Our school occupied a five-story building that had once served the Cartier family as a carriage house. It was built around a courtyard and came equipped with dumbwaiters, through which the kitchen staff sent lunch to each class’s own homeroom to be consumed under the homeroom teacher’s supervision. One afternoon in April, after we’d served ourselves arroz con pollo and orange juice, Mr. B ducked out of the room. Where he went nobody knows. But the unexpected freedom, together with the springtime air, affected us like you’d expect it to affect any gang of 13-year- olds. Within minutes, the girls were dancing to New Edition and the boys were playing Spades, noise bursting from us all.

The lights went off, then on, then off again. We looked up and saw Mr. B standing at the head of the classroom. His hands were trembling, his lower lip quivering. Sucking in his breath, he balled his fists and snapped, “Silence!” The word was so alien to our experience, smacked so strongly of some vanished world of dunce caps and switches, that, for once, we gave Mr. B exactly what he wanted. For a moment, Mr B stood there, blinking and panting, as though gulping down the new evidence of his mastery. Then someone giggled.

With lunch in those days came bread — cheap, brown bread spongy enough that a slice could be compressed with a single squeeze into a ball smaller than a plug of chewing tobacco. With a great flap and a jerk, Mr. B snatched a loaf of that bread from the lunch cart. Clutching it in his two hands, he held it above his head. For a moment, he stood with arms flexed and legs bent. He could have been Samson in the Temple. Then, screaming, he tore the loaf in half. The bread, which came pre-sliced, sailed into every corner of the room. Some flew out the window, tumbling five stories onto the flagstones in the courtyard below.

The headmaster kept his offices on a mezzanine between the second and third floors. The office had a window that faced out onto the courtyard. A New Englander and nature lover in the Thoreauan mold, he seemed like the type to gaze dreamily out of windows while sipping his coffee or his Maalox. For that reason, nobody was surprised, when, barely a minute later, he stormed into the classroom and demanded, “Who threw the bread?”

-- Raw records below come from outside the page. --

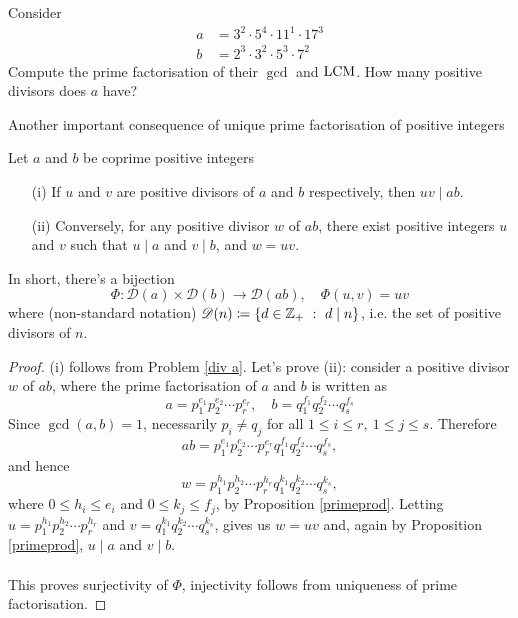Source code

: \vspace*{1em}

\begin{example}[in-class]
Consider
\begin{align*}
a &= 3^2\cdot 5^4\cdot 11^1\cdot 17^3\\[0.5em]
b &= 2^3\cdot 3^2\cdot 5^3\cdot 7^2
\end{align*}
Compute the prime factorisation of their $\gcd$ and $\operatorname{LCM}$. How many positive divisors does $a$ have?
\end{example}


Another important consequence of unique prime factorisation of positive integers
\vspace*{0.5em}
\begin{theorem}\label{bijection}
Let $a$ and $b$ be coprime positive integers
\begin{itemize}
\item[(i)] If $u$ and $v$ are positive divisors of $a$ and $b$ respectively, then $uv \mid ab$. 
\item[(ii)] Conversely, for any positive divisor $w$ of $ab$, there exist positive integers $u$ and $v$ such that $u\mid a$ and $v\mid b$, and $w = uv$.
\end{itemize}
In short, there's a bijection
\[\Phi:\mathscr{D}(a) \times \mathscr{D}(b) \to \mathscr{D}(ab),\quad \Phi(u,v) = uv\]
where (non-standard notation) $\mathscr{D}(n) \coloneqq \left\{d \in \mathbb Z_+\ :\ d\mid n\right\}$, i.e. the set of positive divisors of $n$.
\end{theorem}
\begin{proof}
(i) follows from Problem \ref{div a}. Let's prove (ii): consider a positive divisor $w$ of $ab$, where the prime factorisation of $a$ and $b$ is written as
\[a = p_1^{e_1} p_2^{e_2}\cdots p_r^{e_r},\quad b = q_1^{f_1}q_2^{f_2}\cdots q_s^{f_s}\]
Since $\gcd(a,b) = 1$, necessarily $p_i \neq q_j$ for all $1\leq i \leq r,\ 1\leq j \leq s$. Therefore
\[ab = p_1^{e_1} p_2^{e_2}\cdots p_r^{e_r}q_1^{f_1}q_2^{f_2}\cdots q_s^{f_s},\]
and hence 
\[w = p_1^{h_1} p_2^{h_2}\cdots p_r^{h_r}q_1^{k_1}q_2^{k_2}\cdots q_s^{k_s},\]
where $0 \leq h_i \leq e_i$ and $0 \leq k_j \leq f_j$, by Proposition \ref{primeprod}. Letting $u = p_1^{h_1} p_2^{h_2}\cdots p_r^{h_r}$ and $v = q_1^{k_1}q_2^{k_2}\cdots q_s^{k_s}$, gives us $w = uv$ and, again by Proposition \ref{primeprod}, $u\mid a$ and $v\mid b$.\\
\\
This proves surjectivity of $\Phi$, injectivity follows from uniqueness of prime factorisation.
\end{proof}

Mutely, we pointed at Mr. B. The headmaster let out a fine, Yankee snort and repeated the question, with extra flint his voice. Again, we pointed to Mr. B, a few of us adding swift recaps. The headmaster held up his hand, said something to Mr. B, and stormed out again. With head drooping, Mr. B followed close at his heels.

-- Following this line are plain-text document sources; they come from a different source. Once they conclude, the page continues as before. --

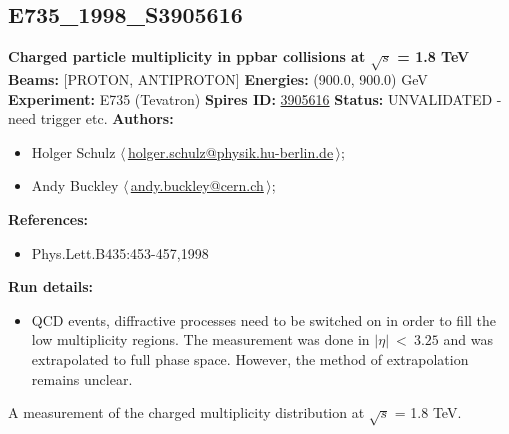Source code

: \clearpage

\subsection[E735\_1998\_S3905616]{E735\_1998\_S3905616\,\cite{Alexopoulos:1998bi}}
\textbf{Charged particle multiplicity in ppbar collisions at \ensuremath{\sqrt{s}} = 1.8 TeV}\newline
\textbf{Beams:} [PROTON, ANTIPROTON] \newline
\textbf{Energies:} (900.0, 900.0) GeV \newline
\textbf{Experiment:} E735 (Tevatron) \newline
\textbf{Spires ID:} \href{http://www.slac.stanford.edu/spires/find/hep/www?rawcmd=key+3905616}{3905616}\newline
\textbf{Status:} UNVALIDATED - need trigger etc.\newline
\textbf{Authors:}
\begin{itemize}
  \item Holger Schulz $\langle\,$\href{mailto:holger.schulz@physik.hu-berlin.de}{holger.schulz@physik.hu-berlin.de}$\,\rangle$;
  \item Andy Buckley $\langle\,$\href{mailto:andy.buckley@cern.ch}{andy.buckley@cern.ch}$\,\rangle$;
\end{itemize}
\textbf{References:}
\begin{itemize}
  \item Phys.Lett.B435:453-457,1998
\end{itemize}
\textbf{Run details:}
\begin{itemize}

  \item QCD events, diffractive processes need to be switched on in order to fill the low multiplicity regions. The measurement was done in $\left|\eta\right| ~< ~3.25$ and was extrapolated to full phase space. However, the method of extrapolation remains unclear.\end{itemize}

\noindent A measurement of the charged multiplicity distribution at \ensuremath{\sqrt{s}} = 1.8 TeV.

\clearpage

That was, more or less, the end of Mr. B, at least as far as we were concerned. He was allowed to finish out the year as an English teacher, but homeroom and pastoral duties went to someone more agreeable to our tastes. The new teacher was an antic wit and raconteur whose stories tended to begin “When I was young and dumb…” The formula amused us even as it put in our place, which is all any student can ask for.

Don’t ask me what happened to Mr. B. Probably, he ended up doing all right, earning an advanced degree in library sciences and rising to command some prestigious archives. But once I’ve seen someone’s inner fragility expose itself so completely, before eyes so unworthy to behold it as ours were, I can’t help fearing for his safety. The world has never been kind to Mr. Bs. Part of me is convinced he went home after the faculty’s end-of-the-year party, stepped into a warm bath, and slit his wrists, leaving behind a volume of heartbreaking poetry:

If I should die, think only this of me:
It was those kids, those kids, those rotten little punks,
Especially their ringleader, that sassy, overdeveloped black girl,
Who drove me to it; may my blood
Be forever on their heads.

It was poetic justice that eventually got me. Less than a decade after the flight of the bread, I took a job teaching ESOL in Mainland China, and ended up making Mr. B look like Edward James Olmos in comparison. The experience made me a partisan of all the sorry specimens who man white boards from K through post-doc. Not the ones who seduce or molest kids or hit them, maybe, but definitely the rest — the ones who are dull or shrill or capricious or dress badly or smell funny. May they find peace in this world and the next.